Description of the task: Every line from the one with "an upward bias." to the one with "future payoffs at", including those two, is to be copied exactly; all other lines of the entries below are left out.
─── Input data ───
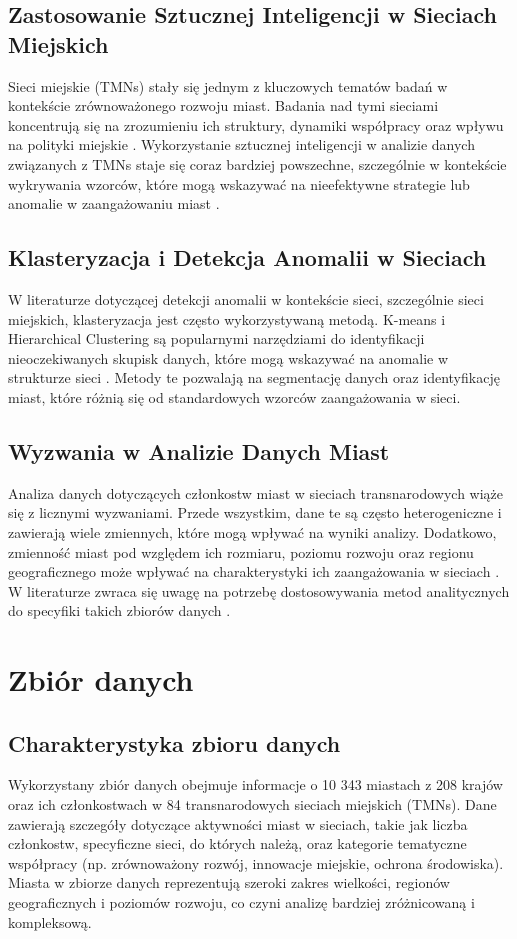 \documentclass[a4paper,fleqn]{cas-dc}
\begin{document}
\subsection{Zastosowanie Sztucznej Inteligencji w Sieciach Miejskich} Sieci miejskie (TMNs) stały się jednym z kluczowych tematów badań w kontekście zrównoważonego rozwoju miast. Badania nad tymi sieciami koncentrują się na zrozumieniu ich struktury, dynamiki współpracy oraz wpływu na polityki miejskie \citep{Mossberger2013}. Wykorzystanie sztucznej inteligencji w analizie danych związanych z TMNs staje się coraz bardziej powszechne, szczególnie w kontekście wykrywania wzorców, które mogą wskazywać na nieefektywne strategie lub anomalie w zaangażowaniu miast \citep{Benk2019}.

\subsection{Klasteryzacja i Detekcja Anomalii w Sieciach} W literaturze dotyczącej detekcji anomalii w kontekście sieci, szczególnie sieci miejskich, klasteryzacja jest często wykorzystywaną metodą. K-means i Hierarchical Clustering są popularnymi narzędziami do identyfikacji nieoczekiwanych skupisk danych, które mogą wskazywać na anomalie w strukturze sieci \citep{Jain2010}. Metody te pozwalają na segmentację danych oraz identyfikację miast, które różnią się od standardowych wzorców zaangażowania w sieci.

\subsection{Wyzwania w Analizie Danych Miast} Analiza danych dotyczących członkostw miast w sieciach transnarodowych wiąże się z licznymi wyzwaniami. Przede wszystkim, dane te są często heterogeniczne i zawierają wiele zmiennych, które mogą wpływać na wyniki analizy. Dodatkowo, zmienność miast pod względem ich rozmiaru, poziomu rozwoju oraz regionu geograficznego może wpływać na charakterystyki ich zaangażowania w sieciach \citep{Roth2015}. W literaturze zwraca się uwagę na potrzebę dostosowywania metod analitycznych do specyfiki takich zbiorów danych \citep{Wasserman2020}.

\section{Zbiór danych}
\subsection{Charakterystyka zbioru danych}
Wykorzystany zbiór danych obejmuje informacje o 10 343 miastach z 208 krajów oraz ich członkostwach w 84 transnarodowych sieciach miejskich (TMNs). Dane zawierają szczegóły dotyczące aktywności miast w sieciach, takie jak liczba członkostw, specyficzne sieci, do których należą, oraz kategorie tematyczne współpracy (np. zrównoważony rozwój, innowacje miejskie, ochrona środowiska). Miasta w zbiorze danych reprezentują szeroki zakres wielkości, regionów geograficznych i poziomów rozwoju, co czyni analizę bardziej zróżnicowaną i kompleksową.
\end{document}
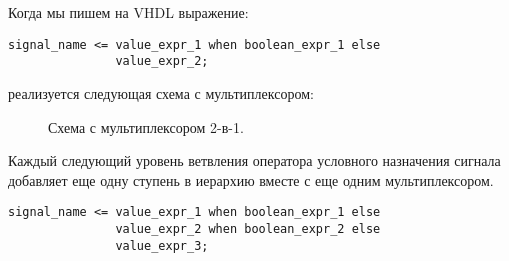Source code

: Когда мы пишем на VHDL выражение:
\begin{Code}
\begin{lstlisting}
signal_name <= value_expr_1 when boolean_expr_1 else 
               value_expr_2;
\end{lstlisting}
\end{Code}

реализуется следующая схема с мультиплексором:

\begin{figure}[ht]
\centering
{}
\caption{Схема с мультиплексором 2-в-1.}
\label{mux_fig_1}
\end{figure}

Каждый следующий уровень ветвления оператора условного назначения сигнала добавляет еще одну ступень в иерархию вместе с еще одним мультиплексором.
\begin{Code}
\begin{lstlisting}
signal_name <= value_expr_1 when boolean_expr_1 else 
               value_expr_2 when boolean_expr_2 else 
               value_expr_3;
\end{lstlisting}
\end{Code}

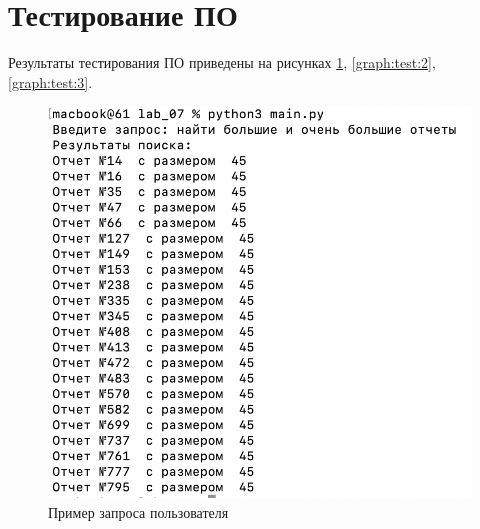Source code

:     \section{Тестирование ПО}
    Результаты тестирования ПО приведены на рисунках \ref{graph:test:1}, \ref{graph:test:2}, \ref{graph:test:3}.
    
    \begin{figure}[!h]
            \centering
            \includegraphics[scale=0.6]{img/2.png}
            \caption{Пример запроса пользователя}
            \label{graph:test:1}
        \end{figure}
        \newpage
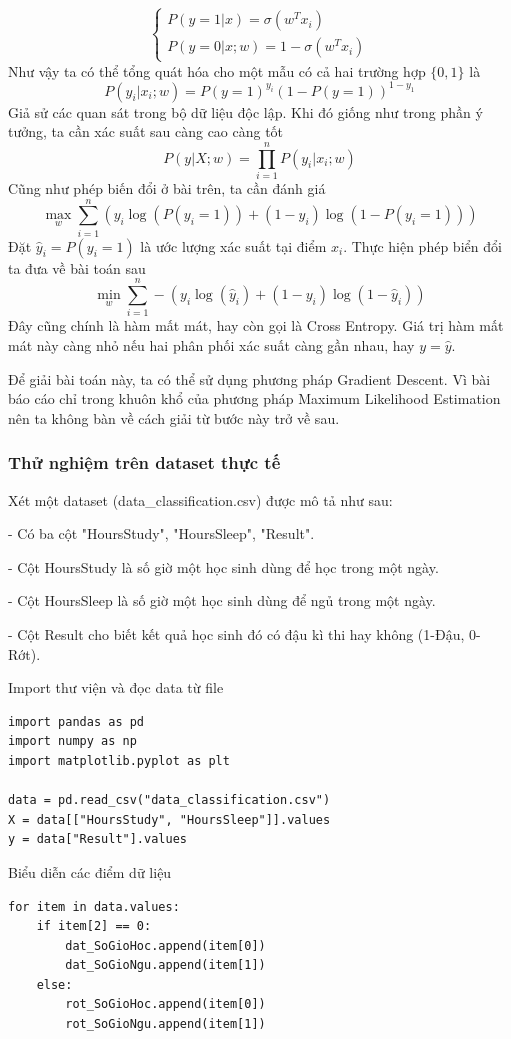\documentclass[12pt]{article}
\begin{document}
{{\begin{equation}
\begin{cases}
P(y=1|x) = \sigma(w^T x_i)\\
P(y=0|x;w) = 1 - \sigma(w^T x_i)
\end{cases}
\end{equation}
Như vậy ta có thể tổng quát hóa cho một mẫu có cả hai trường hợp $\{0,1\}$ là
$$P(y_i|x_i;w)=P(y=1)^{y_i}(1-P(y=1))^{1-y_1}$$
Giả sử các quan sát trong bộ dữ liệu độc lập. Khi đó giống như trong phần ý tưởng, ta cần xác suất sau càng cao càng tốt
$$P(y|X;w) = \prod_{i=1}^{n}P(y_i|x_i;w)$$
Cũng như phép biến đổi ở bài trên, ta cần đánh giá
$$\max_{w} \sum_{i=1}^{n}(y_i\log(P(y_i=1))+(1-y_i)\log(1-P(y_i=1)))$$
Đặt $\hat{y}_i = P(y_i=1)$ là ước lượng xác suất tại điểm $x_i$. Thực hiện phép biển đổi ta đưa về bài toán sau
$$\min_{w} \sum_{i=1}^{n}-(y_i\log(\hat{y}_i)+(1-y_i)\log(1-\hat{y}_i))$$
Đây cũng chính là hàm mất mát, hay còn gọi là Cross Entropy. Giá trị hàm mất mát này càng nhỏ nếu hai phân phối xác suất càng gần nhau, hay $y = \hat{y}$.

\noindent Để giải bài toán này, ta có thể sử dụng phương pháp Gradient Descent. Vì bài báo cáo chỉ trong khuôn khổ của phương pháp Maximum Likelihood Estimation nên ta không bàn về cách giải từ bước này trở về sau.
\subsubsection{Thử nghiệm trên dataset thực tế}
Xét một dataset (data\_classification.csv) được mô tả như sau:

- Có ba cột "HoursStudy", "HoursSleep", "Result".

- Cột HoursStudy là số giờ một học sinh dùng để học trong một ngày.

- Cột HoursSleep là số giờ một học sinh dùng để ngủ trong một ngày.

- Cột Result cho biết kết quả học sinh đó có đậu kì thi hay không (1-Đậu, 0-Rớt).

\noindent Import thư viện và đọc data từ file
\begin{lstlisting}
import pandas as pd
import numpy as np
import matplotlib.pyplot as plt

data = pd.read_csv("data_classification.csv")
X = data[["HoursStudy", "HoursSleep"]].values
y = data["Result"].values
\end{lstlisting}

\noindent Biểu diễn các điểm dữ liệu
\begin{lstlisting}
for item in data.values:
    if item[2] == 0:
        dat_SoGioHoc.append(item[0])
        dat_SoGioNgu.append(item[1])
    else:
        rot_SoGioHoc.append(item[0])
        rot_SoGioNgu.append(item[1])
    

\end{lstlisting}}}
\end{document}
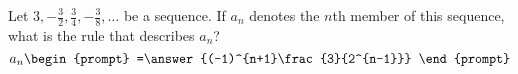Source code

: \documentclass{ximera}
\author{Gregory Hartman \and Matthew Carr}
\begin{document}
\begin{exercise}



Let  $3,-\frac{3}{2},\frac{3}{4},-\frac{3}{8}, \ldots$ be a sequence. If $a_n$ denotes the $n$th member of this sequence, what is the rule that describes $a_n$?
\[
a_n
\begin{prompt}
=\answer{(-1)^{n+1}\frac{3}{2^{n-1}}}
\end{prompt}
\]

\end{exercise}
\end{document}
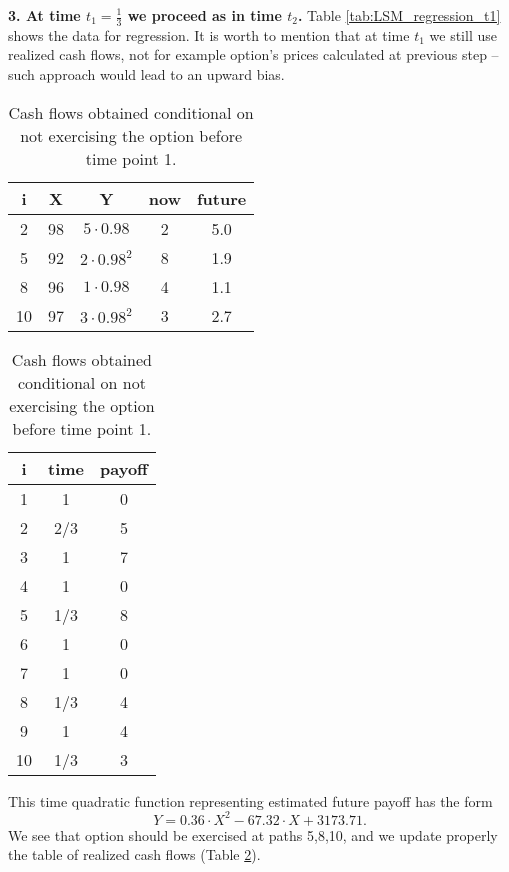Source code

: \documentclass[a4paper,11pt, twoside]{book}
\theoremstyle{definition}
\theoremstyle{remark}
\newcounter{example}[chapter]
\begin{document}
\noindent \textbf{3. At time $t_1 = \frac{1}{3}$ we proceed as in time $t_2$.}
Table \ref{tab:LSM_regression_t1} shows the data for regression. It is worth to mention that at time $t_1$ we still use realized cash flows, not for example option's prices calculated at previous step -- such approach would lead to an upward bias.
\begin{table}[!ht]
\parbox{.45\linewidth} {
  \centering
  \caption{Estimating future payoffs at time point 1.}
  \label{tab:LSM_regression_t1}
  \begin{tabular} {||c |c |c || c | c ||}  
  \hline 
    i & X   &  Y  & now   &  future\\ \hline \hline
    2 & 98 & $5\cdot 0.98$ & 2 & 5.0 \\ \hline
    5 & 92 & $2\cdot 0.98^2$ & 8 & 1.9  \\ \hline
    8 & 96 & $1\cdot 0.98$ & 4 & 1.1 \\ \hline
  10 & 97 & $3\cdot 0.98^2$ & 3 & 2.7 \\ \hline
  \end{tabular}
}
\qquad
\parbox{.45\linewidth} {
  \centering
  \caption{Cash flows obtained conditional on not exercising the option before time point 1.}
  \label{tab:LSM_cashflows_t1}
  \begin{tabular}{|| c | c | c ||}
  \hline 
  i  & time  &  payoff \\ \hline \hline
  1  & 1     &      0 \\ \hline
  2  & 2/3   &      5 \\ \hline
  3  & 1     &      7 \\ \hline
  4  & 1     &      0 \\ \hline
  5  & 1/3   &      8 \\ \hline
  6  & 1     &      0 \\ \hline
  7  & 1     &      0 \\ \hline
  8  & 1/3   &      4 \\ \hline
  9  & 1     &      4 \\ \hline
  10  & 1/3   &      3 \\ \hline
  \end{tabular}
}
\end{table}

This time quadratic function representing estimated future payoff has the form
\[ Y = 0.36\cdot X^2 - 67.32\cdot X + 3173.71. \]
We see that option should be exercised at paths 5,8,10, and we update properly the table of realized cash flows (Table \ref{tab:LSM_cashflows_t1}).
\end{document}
───
Answer below:
Table \ref{tab:LSM_regression_t1} shows the data for regression. It is worth to mention that at time $t_1$ we still use realized cash flows, not for example option's prices calculated at previous step -- such approach would lead to an upward bias.
\begin{table}[!ht]
\parbox{.45\linewidth} {
  \centering
  \caption{Estimating future payoffs at time point 1.}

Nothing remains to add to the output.